DE DUNNE DARM – EEN OPHAALSTATION VOOR LICHT VERTEERBARE ENERGIE
In de dunne darm worden voornamelijk de licht verteerbare energiestoffen geëxtraheerd die worden gebruikt bij explosief spierwerk en die kunnen worden opgeslagen in het spierstelsel en vetweefsel van het paard. Het paard heeft een vrij beperkt vermogen om deze vorm van koolhydraten op te nemen, en men moet het belang ervan in de voeding niet overdrijven.
De onderste maagmond, d.w.z. de "uitgang" van de maag, komt uit in de dunne darm en eindigt hier ook in de galwegen. De belangrijkste functie van gal is het wateroplosbaar maken van vet, zodat het in het bloed kan worden opgenomen en verder in het lichaam kan worden getransporteerd. Het paard heeft geen galblaas en scheidt in plaats daarvan gal af in een gestage stroom. Dit is een van de redenen waarom je het paard niet te veel vet kunt geven in één en dezelfde maaltijd, de gal is dan niet voldoende om al het vet te verwerken.
De afscheiding uit de alvleesklier heeft een belangrijke chemische functie. Het bevat zuiveringszout dat helpt bij het reguleren van een deel van de zuurgraad van maagsap. Bovendien levert het enzymen die nodig zijn voor de afbraak van eiwitten, vetten en koolhydraten. Aan het bloed worden bepaalde hormonen (insuline, glucagon) toegevoegd die de suikerbalans reguleren. In de dunne darm worden gemakkelijk omgezette energiestoffen – zoals suiker en zetmeel – opgenomen. Dit gebeurt door chemische invloeden en de stoffen die actief zijn worden meestal enzymen genoemd. De op deze manier onttrokken energie is snel beschikbaar en als deze niet wordt gebruikt in de vorm van kinetische energie, wordt deze opgeslagen in de spieren, de lever en in het vetweefsel van het lichaam. De omzetting van zetmeel in eenvoudige suiker is een proces dat geconcentreerde energie bijdraagt aan het werk. De doorgang door de maag en dunne darm is relatief snel en er zijn relatief weinig enzymen voor de afbraak van licht verteerbare koolhydraten, hierdoor heeft het paard een zeer beperkt vermogen om voor grote hoeveelheden voer te zorgen dat veel zetmeel bevat. suiker en vet.
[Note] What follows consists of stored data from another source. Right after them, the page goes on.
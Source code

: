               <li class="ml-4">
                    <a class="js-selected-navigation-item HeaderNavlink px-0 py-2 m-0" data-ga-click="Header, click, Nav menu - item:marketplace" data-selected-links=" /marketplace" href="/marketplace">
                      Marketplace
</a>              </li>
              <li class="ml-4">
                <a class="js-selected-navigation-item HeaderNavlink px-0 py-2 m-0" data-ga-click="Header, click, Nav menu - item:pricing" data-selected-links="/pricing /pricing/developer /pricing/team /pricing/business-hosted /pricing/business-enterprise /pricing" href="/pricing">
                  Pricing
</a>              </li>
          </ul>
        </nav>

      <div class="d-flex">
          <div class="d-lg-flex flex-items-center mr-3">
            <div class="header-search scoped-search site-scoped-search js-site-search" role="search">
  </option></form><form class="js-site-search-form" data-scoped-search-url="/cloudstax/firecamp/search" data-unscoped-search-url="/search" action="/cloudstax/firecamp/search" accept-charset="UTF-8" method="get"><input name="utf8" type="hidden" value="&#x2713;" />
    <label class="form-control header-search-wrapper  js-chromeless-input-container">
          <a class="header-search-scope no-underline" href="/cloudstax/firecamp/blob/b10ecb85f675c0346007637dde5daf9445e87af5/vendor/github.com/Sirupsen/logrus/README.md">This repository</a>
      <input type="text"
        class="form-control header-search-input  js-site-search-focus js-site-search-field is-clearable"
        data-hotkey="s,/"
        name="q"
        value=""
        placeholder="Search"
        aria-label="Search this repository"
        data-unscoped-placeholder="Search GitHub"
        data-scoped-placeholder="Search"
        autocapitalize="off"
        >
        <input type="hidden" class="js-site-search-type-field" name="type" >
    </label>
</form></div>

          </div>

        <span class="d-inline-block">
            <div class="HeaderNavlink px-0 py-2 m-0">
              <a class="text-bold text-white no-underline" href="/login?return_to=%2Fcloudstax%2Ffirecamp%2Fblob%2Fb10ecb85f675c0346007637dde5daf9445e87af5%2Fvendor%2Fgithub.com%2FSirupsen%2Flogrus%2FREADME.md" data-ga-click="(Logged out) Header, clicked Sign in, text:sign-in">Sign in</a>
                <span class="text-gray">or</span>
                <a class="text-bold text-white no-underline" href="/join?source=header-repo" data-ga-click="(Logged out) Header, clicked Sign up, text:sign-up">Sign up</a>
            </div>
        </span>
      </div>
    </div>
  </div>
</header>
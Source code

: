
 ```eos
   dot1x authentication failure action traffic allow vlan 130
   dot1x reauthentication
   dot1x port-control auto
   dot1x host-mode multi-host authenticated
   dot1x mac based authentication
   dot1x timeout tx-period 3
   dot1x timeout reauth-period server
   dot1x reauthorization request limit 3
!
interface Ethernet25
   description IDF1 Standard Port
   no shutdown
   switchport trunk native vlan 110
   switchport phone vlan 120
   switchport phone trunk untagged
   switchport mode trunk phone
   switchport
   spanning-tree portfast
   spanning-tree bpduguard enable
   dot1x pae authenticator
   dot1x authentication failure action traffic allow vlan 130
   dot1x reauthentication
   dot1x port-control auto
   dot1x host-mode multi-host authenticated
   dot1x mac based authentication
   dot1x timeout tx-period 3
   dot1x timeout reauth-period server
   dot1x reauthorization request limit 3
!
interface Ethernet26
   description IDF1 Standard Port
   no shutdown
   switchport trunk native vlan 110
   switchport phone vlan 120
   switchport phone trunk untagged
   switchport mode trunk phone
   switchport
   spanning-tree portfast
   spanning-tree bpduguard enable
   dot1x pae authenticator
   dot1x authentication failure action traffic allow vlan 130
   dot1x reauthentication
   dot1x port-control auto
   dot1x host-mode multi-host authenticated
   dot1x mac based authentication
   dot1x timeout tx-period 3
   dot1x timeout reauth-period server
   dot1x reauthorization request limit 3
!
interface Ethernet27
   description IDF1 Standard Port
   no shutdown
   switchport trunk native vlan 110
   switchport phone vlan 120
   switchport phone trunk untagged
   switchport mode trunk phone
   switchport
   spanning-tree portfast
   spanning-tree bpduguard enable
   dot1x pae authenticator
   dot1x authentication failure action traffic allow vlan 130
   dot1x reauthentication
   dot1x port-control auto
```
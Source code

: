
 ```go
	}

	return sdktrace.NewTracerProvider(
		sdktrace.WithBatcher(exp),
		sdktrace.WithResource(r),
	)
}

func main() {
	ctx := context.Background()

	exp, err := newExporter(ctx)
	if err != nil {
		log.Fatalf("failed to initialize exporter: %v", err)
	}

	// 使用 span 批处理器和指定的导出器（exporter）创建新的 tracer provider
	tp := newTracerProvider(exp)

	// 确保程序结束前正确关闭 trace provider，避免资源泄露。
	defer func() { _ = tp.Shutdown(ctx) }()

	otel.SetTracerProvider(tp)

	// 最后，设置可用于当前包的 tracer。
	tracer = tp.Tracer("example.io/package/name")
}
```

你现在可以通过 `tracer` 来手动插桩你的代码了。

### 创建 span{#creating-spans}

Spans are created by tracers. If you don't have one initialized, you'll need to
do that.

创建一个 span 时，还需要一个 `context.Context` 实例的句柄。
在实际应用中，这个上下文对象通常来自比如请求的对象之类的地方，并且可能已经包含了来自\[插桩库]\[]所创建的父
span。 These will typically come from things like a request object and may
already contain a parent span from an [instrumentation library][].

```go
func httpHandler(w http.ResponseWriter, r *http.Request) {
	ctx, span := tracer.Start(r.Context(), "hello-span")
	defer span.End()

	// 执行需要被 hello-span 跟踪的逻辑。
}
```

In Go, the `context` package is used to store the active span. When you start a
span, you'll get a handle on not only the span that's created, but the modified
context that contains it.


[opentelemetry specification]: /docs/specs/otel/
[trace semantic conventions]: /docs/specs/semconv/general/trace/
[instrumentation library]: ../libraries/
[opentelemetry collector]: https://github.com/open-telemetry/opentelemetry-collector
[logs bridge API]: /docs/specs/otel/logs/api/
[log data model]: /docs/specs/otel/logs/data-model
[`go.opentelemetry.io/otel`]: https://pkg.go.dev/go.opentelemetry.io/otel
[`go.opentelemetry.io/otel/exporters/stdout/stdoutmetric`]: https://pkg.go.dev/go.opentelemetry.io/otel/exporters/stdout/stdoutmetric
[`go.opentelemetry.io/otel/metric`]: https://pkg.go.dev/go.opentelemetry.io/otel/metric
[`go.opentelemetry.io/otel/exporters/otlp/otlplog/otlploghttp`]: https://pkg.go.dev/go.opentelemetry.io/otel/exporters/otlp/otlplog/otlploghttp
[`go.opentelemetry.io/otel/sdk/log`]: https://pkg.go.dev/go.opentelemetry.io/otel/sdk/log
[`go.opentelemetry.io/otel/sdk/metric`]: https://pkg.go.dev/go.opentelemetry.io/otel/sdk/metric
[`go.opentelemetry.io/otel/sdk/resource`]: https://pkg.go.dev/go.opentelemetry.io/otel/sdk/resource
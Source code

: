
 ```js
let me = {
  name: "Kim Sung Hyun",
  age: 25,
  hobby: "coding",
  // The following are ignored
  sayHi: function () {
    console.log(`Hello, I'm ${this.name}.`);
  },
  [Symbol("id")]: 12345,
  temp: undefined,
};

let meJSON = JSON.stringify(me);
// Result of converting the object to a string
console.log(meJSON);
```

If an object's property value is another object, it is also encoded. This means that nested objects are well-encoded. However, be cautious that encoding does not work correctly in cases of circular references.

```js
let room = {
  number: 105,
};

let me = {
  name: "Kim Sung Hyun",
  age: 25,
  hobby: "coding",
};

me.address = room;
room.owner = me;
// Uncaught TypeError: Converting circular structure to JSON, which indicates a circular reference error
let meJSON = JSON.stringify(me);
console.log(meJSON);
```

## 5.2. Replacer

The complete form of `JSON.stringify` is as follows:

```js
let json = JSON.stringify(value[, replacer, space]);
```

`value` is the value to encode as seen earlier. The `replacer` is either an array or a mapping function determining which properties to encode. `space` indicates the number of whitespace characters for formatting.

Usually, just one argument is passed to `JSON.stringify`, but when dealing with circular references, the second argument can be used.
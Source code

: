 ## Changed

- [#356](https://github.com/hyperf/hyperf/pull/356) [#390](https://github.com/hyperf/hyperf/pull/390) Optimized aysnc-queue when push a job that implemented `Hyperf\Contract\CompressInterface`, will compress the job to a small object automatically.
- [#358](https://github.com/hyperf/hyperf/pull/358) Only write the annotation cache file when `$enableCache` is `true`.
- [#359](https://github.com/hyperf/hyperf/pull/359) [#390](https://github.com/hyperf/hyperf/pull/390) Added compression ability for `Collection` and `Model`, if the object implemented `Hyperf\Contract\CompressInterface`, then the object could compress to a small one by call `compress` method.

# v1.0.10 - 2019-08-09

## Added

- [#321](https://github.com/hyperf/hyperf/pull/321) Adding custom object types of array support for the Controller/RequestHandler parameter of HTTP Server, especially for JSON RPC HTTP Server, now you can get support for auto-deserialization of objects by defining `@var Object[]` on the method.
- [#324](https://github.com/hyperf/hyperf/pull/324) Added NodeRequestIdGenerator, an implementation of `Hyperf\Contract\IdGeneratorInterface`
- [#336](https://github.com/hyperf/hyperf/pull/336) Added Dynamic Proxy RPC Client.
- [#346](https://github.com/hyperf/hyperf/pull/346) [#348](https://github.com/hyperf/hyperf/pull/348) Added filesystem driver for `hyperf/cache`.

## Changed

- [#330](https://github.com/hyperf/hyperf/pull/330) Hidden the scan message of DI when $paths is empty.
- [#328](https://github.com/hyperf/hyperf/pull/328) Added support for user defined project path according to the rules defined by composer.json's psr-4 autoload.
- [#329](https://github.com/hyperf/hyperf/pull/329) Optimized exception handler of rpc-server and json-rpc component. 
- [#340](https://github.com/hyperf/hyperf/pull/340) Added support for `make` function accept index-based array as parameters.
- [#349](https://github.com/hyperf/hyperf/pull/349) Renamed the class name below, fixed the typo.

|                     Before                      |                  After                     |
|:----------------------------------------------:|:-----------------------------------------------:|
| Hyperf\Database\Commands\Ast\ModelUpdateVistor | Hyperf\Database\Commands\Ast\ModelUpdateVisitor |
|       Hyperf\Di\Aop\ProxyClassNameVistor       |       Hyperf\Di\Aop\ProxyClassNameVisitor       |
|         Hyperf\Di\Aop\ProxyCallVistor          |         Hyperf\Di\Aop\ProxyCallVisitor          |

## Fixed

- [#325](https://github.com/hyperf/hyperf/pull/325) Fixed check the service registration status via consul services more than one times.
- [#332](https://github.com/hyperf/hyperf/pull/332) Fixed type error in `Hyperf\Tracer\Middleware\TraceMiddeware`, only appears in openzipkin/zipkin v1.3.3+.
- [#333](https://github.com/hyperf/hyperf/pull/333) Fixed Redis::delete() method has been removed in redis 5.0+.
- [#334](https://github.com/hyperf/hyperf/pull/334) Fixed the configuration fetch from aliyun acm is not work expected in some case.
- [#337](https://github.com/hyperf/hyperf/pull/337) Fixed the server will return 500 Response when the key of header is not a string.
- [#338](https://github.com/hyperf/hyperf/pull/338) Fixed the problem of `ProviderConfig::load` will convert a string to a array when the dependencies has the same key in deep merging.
Als onverteerd zetmeel in de dikke darm terechtkomt, kan overmatige gasvorming optreden. Dit vormt altijd een groot gezondheidsrisico en kan in sommige gevallen leiden tot levensbedreigende koliekaanvallen. Als paardeneigenaar moet je een beetje waakzaam zijn als het gaat om havervrij krachtvoer, omdat de haver hierin soms wordt vervangen door granen die een hoger zetmeelgehalte hebben dan haver, zoals maïs en gerst.
"Het slijmvlies van de dunne darm is sterk gevouwen om een zo groot mogelijk gebied in contact te laten komen met de voedingsstoffen die hier worden opgenomen"
De lengte van de dunne darm is indrukwekkend (ongeveer 20 m) en het werkt effectief. Het slijmvlies is gevouwen, waardoor het oppervlak voor de extractie van voedingsstoffen toeneemt. De darmwand is ook voorzien van kleine "rietjes", zogenaamde darmpluisjes. Hun functie is om het oppervlak van de darmwand verder te vergroten en bepaalde enzymen vrij te maken die nodig zijn om zetmeel om te zetten in de eenvoudige suikers waaruit het paard energie kan halen. Deze suikers worden via de darmwand opgenomen en zullen verder in de bloedbaan worden getransporteerd.
De inhoud van de maag passeert de dunne darm met verrassende snelheid. Ongeveer 3 uur na het doorslikken heeft het voedsel zijn "reis" door de dunne darm voltooid. Dat betekent een snelheid van ongeveer 3 dm per minuut. Daarom is de extractie van voedingsstoffen in de dunne darm beperkt en varieert deze afhankelijk van de samenstelling van het voedsel. De dunne darm bereidt de maaginhoud grotendeels voor op de verwerking die zal plaatsvinden in het belangrijkste "voervergistingsstation" van het paard – de dikke darm.